"Hallo, Alex!"

Alex went up to the schoolroom landing, and she and Barbara looked curiously at one another, before exchanging a perfunctory kiss.

Alex suddenly felt grubby and rather shabby in her old last year's serge frock, which had been considered good enough for the journey, when she saw Barbara in her clean white muslin, with a very pale blue sash, and her hair tied up with a big pale blue bow.

Barbara's hair had grown, which annoyed Alex. It fell into one long, pale curl down her back, and no longer provoked a contrast with Alex' superior length of shining wave. Deprived of the supervision of Nurse, with her iron insistence on "fifty strokes of the brush every night, and Rowland's Macassor on Saturdays," Alex' hair had somehow lost its shine, and hung limply in a tangled, uneven pigtail.
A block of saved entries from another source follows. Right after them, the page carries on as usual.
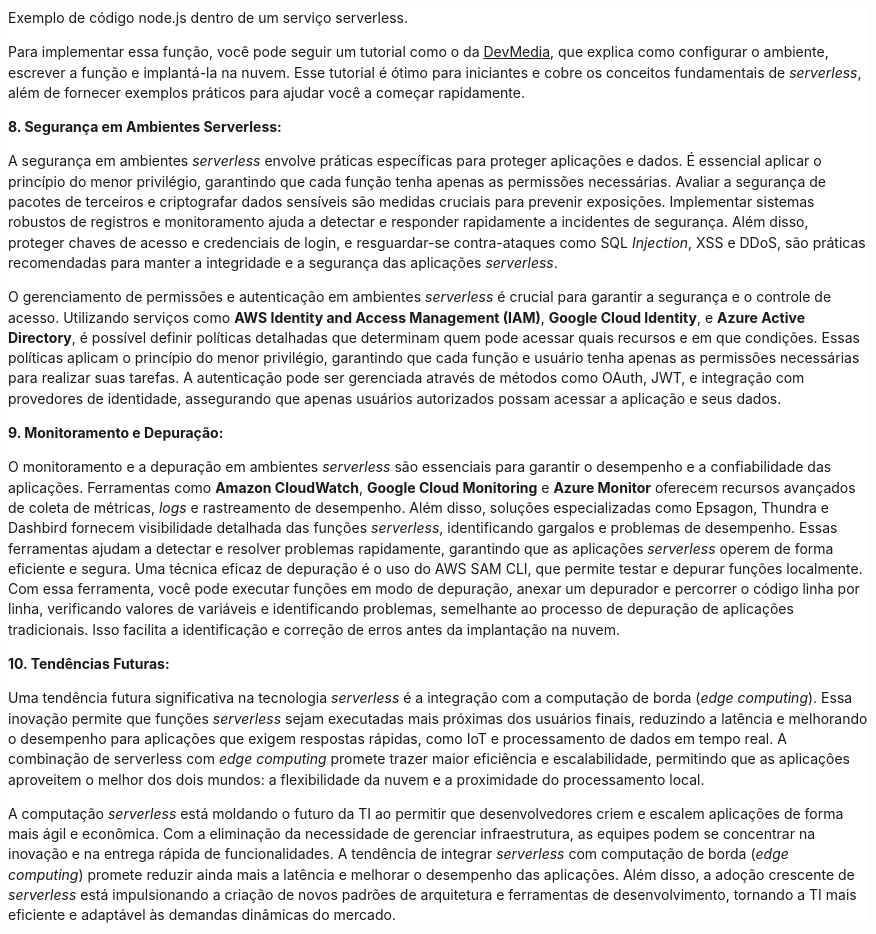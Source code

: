 Exemplo de código node.js dentro de um serviço serverless.

Para implementar essa função, você pode seguir um tutorial como o da [DevMedia](https://www.devmedia.com.br/introducao-a-computacao-serverless-com-azure-e-net/39389), que explica como configurar o ambiente, escrever a função e implantá-la na nuvem. Esse tutorial é ótimo para iniciantes e cobre os conceitos fundamentais de *serverless*, além de fornecer exemplos práticos para ajudar você a começar rapidamente.

**8. Segurança em Ambientes Serverless:**

A segurança em ambientes *serverless* envolve práticas específicas para proteger aplicações e dados. É essencial aplicar o princípio do menor privilégio, garantindo que cada função tenha apenas as permissões necessárias. Avaliar a segurança de pacotes de terceiros e criptografar dados sensíveis são medidas cruciais para prevenir exposições. Implementar sistemas robustos de registros e monitoramento ajuda a detectar e responder rapidamente a incidentes de segurança. Além disso, proteger chaves de acesso e credenciais de login, e resguardar-se contra-ataques como SQL *Injection*, XSS e DDoS, são práticas recomendadas para manter a integridade e a segurança das aplicações *serverless*.

O gerenciamento de permissões e autenticação em ambientes *serverless* é crucial para garantir a segurança e o controle de acesso. Utilizando serviços como **AWS Identity and Access Management (IAM)**, **Google Cloud Identity**, e **Azure Active Directory**, é possível definir políticas detalhadas que determinam quem pode acessar quais recursos e em que condições. Essas políticas aplicam o princípio do menor privilégio, garantindo que cada função e usuário tenha apenas as permissões necessárias para realizar suas tarefas. A autenticação pode ser gerenciada através de métodos como OAuth, JWT, e integração com provedores de identidade, assegurando que apenas usuários autorizados possam acessar a aplicação e seus dados.

**9. Monitoramento e Depuração:**

O monitoramento e a depuração em ambientes *serverless* são essenciais para garantir o desempenho e a confiabilidade das aplicações. Ferramentas como **Amazon CloudWatch**, **Google Cloud Monitoring** e **Azure Monitor** oferecem recursos avançados de coleta de métricas, *logs* e rastreamento de desempenho. Além disso, soluções especializadas como Epsagon, Thundra e Dashbird fornecem visibilidade detalhada das funções *serverless*, identificando gargalos e problemas de desempenho. Essas ferramentas ajudam a detectar e resolver problemas rapidamente, garantindo que as aplicações *serverless* operem de forma eficiente e segura. Uma técnica eficaz de depuração é o uso do AWS SAM CLI, que permite testar e depurar funções localmente. Com essa ferramenta, você pode executar funções em modo de depuração, anexar um depurador e percorrer o código linha por linha, verificando valores de variáveis e identificando problemas, semelhante ao processo de depuração de aplicações tradicionais. Isso facilita a identificação e correção de erros antes da implantação na nuvem.

**10. Tendências Futuras:**

Uma tendência futura significativa na tecnologia *serverless* é a integração com a computação de borda (*edge computing*). Essa inovação permite que funções *serverless* sejam executadas mais próximas dos usuários finais, reduzindo a latência e melhorando o desempenho para aplicações que exigem respostas rápidas, como IoT e processamento de dados em tempo real. A combinação de serverless com *edge computing* promete trazer maior eficiência e escalabilidade, permitindo que as aplicações aproveitem o melhor dos dois mundos: a flexibilidade da nuvem e a proximidade do processamento local.

A computação *serverless* está moldando o futuro da TI ao permitir que desenvolvedores criem e escalem aplicações de forma mais ágil e econômica. Com a eliminação da necessidade de gerenciar infraestrutura, as equipes podem se concentrar na inovação e na entrega rápida de funcionalidades. A tendência de integrar *serverless* com computação de borda (*edge computing*) promete reduzir ainda mais a latência e melhorar o desempenho das aplicações. Além disso, a adoção crescente de *serverless* está impulsionando a criação de novos padrões de arquitetura e ferramentas de desenvolvimento, tornando a TI mais eficiente e adaptável às demandas dinâmicas do mercado.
Alex thought that Barbara eyed her in a rather superior way.

She felt much more enthusiastic in greeting little Archie. He was prettier and pinker and more engaging than ever, and Alex felt glad that he had not yet been sent to school, to have his fair curls cropped, and his little velvet suit exchanged for cricketing flannels.

He pulled Alex into the schoolroom, with the enthusiasm for a new face characteristic of a child to whom shyness is unknown, and Alex received the curt, all-observant greeting which she had learnt to know would always await her from old Nurse.

"So you are back from your foreign parts, are you, Miss Alex?"

Nurse always said "Miss Alex" when addressing her returned charge at first, and as invariably relapsed into her old peremptory form of address before the end of the evening.

"My sakes, child, what have they been doing to you? You look like a scarecrow."